Cette autocritique va de pair avec l’appel à une prise de conscience mondiale de l’unicité de la création comprise comme terre habitée. Combattant précisément l’hégémonie des grandes puissances, la théologie contextuelle du Pacifique cherche à offrir un modèle d’inclusivité pour l’ensemble de la terre habitée. Le symbole auquel il est fait appel est ici celui de la natte tressée, élément domestique essentiel dans l’ensemble de la région. Écoutons à ce propos le Rév. James Bhagwam de Fidji:
«Lorsque nous considérons cette natte comme le symbole de notre maison commune, nous devons en conclure que ce filet de vie à l’intérieur duquel nous sommes est gravement endommagé. Il manque tant de brins dans nos discussions sur notre avenir commun: ce sont les voix de ceux qui sont le plus touchés par la crise écologique. Ce sont les voix des communautés indigènes dont le savoir et la sagesse contiennent tant de choses qui pourraient guérir notre planète. Ce sont les voix des gens qui voudraient eux-mêmes décider de leur avenir, qui crient pour la liberté et qui veulent faire tomber les chaînes du colonialisme et du néo-colonialisme. Ces voix ne sont pas entendues, elles sont réduites au silence encore et toujours. Voilà des brins de la natte cassés ou endommagés par la culture toxique de l’exploitation qui fait de la création une marchandise. Mais ce n’est pas ma natte, ce n’est pas non plus la natte des gens de mon pays, il s’agit de notre natte commune, de notre maison commune. (…) Dans le Pacifique, tisser une natte est une affaire commune, chacun apporte sa contribution: depuis la recherche des feuilles jusqu’à leur rassemblement, de leur préparation à leur tissage ensemble. Cela réunit tous les groupes et toutes les générations. C’est pourquoi je vous invite à tisser cette natte avec nous, elle qui nous appartient et dont nous faisons partie. Il s’agit d’ouvrir la natte ensemble et de la regarder honnêtement, de retirer le brin toxique et de repérer le brin qui manque, puis de tisser à neuf afin que tout puisse être inclus et qu’il y ait assez de place à l’intérieur pour tout et pour tous et toutes.»
Ainsi à travers ce symbole particulier, contextuel, de la natte tressée en communauté, se déploie une théologie, sans concession sur les questions de pouvoir, mais qui se veut ouverte à tout le monde, universelle, inclusive, fraternelle (8).
La théologie interculturelle: quel objet ?
Je m’aperçois que nous avons à peu près répondu à la question: «Pourquoi et comment se fait-il que la théologie interculturelle devienne soudainement un sujet ?». Mais nous ne l’avons pas vraiment définie, défini son ou ses objets, examiné sa portée et ses relations avec d’autres disciplines théologiques.

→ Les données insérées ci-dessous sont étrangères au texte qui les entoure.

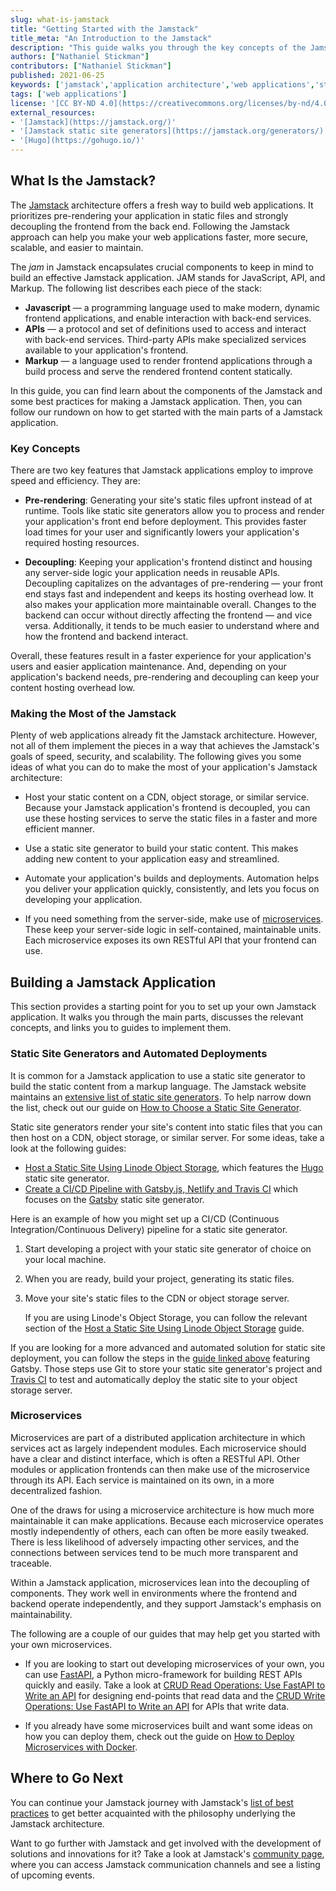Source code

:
 ```yaml
---
slug: what-is-jamstack
title: "Getting Started with the Jamstack"
title_meta: "An Introduction to the Jamstack"
description: "This guide walks you through the key concepts of the Jamstack, a type of system architecture that makes your web applications faster, more secure, and easier to maintain."
authors: ["Nathaniel Stickman"]
contributors: ["Nathaniel Stickman"]
published: 2021-06-25
keywords: ['jamstack','application architecture','web applications','static site generators','hugo','gatsby','jekyll','microservices']
tags: ['web applications']
license: '[CC BY-ND 4.0](https://creativecommons.org/licenses/by-nd/4.0)'
external_resources:
- '[Jamstack](https://jamstack.org/)'
- '[Jamstack static site generators](https://jamstack.org/generators/)'
- '[Hugo](https://gohugo.io/)'
---
```


## What Is the Jamstack?

The [Jamstack](https://jamstack.org/) architecture offers a fresh way to build web applications. It prioritizes pre-rendering your application in static files and strongly decoupling the frontend from the back end. Following the Jamstack approach can help you make your web applications faster, more secure, scalable, and easier to maintain.

The *jam* in Jamstack encapsulates crucial components to keep in mind to build an effective Jamstack application. JAM stands for JavaScript, API, and Markup. The following list describes each piece of the stack:

- **Javascript** — a programming language used to make modern, dynamic frontend applications, and enable interaction with back-end services.
- **APIs** — a protocol and set of definitions used to access and interact with back-end services. Third-party APIs make specialized services available to your application's frontend.
- **Markup** — a language used to render frontend applications through a build process and serve the rendered frontend content statically.

In this guide, you can find learn about the components of the Jamstack and some best practices for making a Jamstack application. Then, you can follow our rundown on how to get started with the main parts of a Jamstack application.

### Key Concepts

There are two key features that Jamstack applications employ to improve speed and efficiency. They are:

- **Pre-rendering**: Generating your site's static files upfront instead of at runtime. Tools like static site generators allow you to process and render your application's front end before deployment. This provides faster load times for your user and significantly lowers your application's required hosting resources.

- **Decoupling**: Keeping your application's frontend distinct and housing any server-side logic your application needs in reusable APIs. Decoupling capitalizes on the advantages of pre-rendering — your front end stays fast and independent and keeps its hosting overhead low. It also makes your application more maintainable overall. Changes to the backend can occur without directly affecting the frontend — and vice versa. Additionally, it tends to be much easier to understand where and how the frontend and backend interact.

Overall, these features result in a faster experience for your application's users and easier application maintenance. And, depending on your application's backend needs, pre-rendering and decoupling can keep your content hosting overhead low.

### Making the Most of the Jamstack

Plenty of web applications already fit the Jamstack architecture. However, not all of them implement the pieces in a way that achieves the Jamstack's goals of speed, security, and scalability. The following gives you some ideas of what you can do to make the most of your application's Jamstack architecture:

- Host your static content on a CDN, object storage, or similar service. Because your Jamstack application's frontend is decoupled, you can use these hosting services to serve the static files in a faster and more efficient manner.

- Use a static site generator to build your static content. This makes adding new content to your application easy and streamlined.

- Automate your application's builds and deployments. Automation helps you deliver your application quickly, consistently, and lets you focus on developing your application.

- If you need something from the server-side, make use of [microservices](/docs/guides/what-is-jamstack/#microservices). These keep your server-side logic in self-contained, maintainable units. Each microservice exposes its own RESTful API that your frontend can use.

## Building a Jamstack Application

This section provides a starting point for you to set up your own Jamstack application. It walks you through the main parts, discusses the relevant concepts, and links you to guides to implement them.

### Static Site Generators and Automated Deployments

It is common for a Jamstack application to use a static site generator to build the static content from a markup language. The Jamstack website maintains an [extensive list of static site generators](https://jamstack.org/generators/). To help narrow down the list, check out our guide on [How to Choose a Static Site Generator](/docs/guides/how-to-choose-static-site-generator/).

Static site generators render your site's content into static files that you can then host on a CDN, object storage, or similar server. For some ideas, take a look at the following guides:

- [Host a Static Site Using Linode Object Storage](/docs/guides/host-static-site-object-storage/), which features the [Hugo](https://gohugo.io/) static site generator.
- [Create a CI/CD Pipeline with Gatsby.js, Netlify and Travis CI](/docs/guides/install-gatsbyjs/) which focuses on the [Gatsby](https://www.gatsbyjs.com/) static site generator.

Here is an example of how you might set up a CI/CD (Continuous Integration/Continuous Delivery) pipeline for a static site generator.

1. Start developing a project with your static site generator of choice on your local machine.

1. When you are ready, build your project, generating its static files.

1. Move your site's static files to the CDN or object storage server.

    If you are using Linode's Object Storage, you can follow the relevant section of the [Host a Static Site Using Linode Object Storage](/docs/guides/host-static-site-object-storage/#upload-your-static-site-to-linode-object-storage) guide.

If you are looking for a more advanced and automated solution for static site deployment, you can follow the steps in the [guide linked above](/docs/guides/install-gatsbyjs/) featuring Gatsby. Those steps use Git to store your static site generator's project and [Travis CI](https://travis-ci.com/) to test and automatically deploy the static site to your object storage server.

### Microservices

Microservices are part of a distributed application architecture in which services act as largely independent modules. Each microservice should have a clear and distinct interface, which is often a RESTful API. Other modules or application frontends can then make use of the microservice through its API. Each service is maintained on its own, in a more decentralized fashion.

One of the draws for using a microservice architecture is how much more maintainable it can make applications. Because each microservice operates mostly independently of others, each can often be more easily tweaked. There is less likelihood of adversely impacting other services, and the connections between services tend to be much more transparent and traceable.

Within a Jamstack application, microservices lean into the decoupling of components. They work well in environments where the frontend and backend operate independently, and they support Jamstack's emphasis on maintainability.

The following are a couple of our guides that may help get you started with your own microservices.

- If you are looking to start out developing microservices of your own, you can use [FastAPI](https://fastapi.tiangolo.com/), a Python micro-framework for building REST APIs quickly and easily. Take a look at [CRUD Read Operations: Use FastAPI to Write an API](/docs/guides/crud-read-operations-use-fastapi-to-write-an-api/) for designing end-points that read data and the [CRUD Write Operations: Use FastAPI to Write an API](/docs/guides/crud-write-operations-use-fastapi-to-write-an-api/) for APIs that write data.

- If you already have some microservices built and want some ideas on how you can deploy them, check out the guide on [How to Deploy Microservices with Docker](/docs/guides/deploying-microservices-with-docker/).

## Where to Go Next

You can continue your Jamstack journey with Jamstack's [list of best practices](https://jamstack.org/best-practices/) to get better acquainted with the philosophy underlying the Jamstack architecture.

Want to go further with Jamstack and get involved with the development of solutions and innovations for it? Take a look at Jamstack's [community page](https://jamstack.org/community/), where you can access Jamstack communication channels and see a listing of upcoming events.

En fait, sans s’en apercevoir, nous venons de faire ensemble un peu de théologie interculturelle ! Ou plus exactement, nous sommes passés de l’adjectif à l’adverbe. Je m’explique. Faire de la théologie devrait selon moi se comprendre de deux manières:
d’une part rendre compte de ma foi, si possible de façon compréhensible, en étant fidèle à une communauté d’interprétation – disons l’Église ou la famille confessionnelle à laquelle j’appartiens, par des propositions éclairant le contenu de la foi.
Mais faire de la théologie est aussi une question de méthode: parce qu’elle est humaine et insérée dans un contexte particulier, elle se doit de dialoguer avec d’autres théologies, d’autres idées et pratiques, d’autres cultures d’autres contextes.
C’est en ce deuxième sens que nous avons en quelque sorte pratiqué la théologie interculturellement, en recourant à des exemples issus du Pacifique qui, je l’espère, sont là pour susciter une réflexion en retour sur nos propres théologies.
Travailler interculturellement revient à faire dialoguer des méthodes différentes nées de contextes et d’époques différents. Mais comment évaluer l’efficacité de ces méthodes pour que le dialogue soit constructif ? Le missiologue américain Robert Schreiter a tenté une typologie des méthodes ou, selon ses termes une «sociologie de la théologie» à partir de ses différentes formes.
Un premier type de théologie serait pour lui une «variation sur le texte sacré» qui peut prendre trois formes différentes: le commentaire tel que le pratiquent le midrash ou Karl Barth sur l’épitre aux Romains, le récit, à la manière des Hassidim ou l’anthologie comme les sentences de Pierre Lombard. Il relève que les commentaires sont davantage pratiqués dans la sphère académique, même si la forme du sermon a permis de l’affranchir un peu de ce cadre.
Ensuite, la théologie peut prendre la forme de la sagesse (sapientia). Le choc de cultures tel que l’a vécu saint Augustin par exemple avec la chute de l’empire romain favorise cette forme de théologie selon Schreiter.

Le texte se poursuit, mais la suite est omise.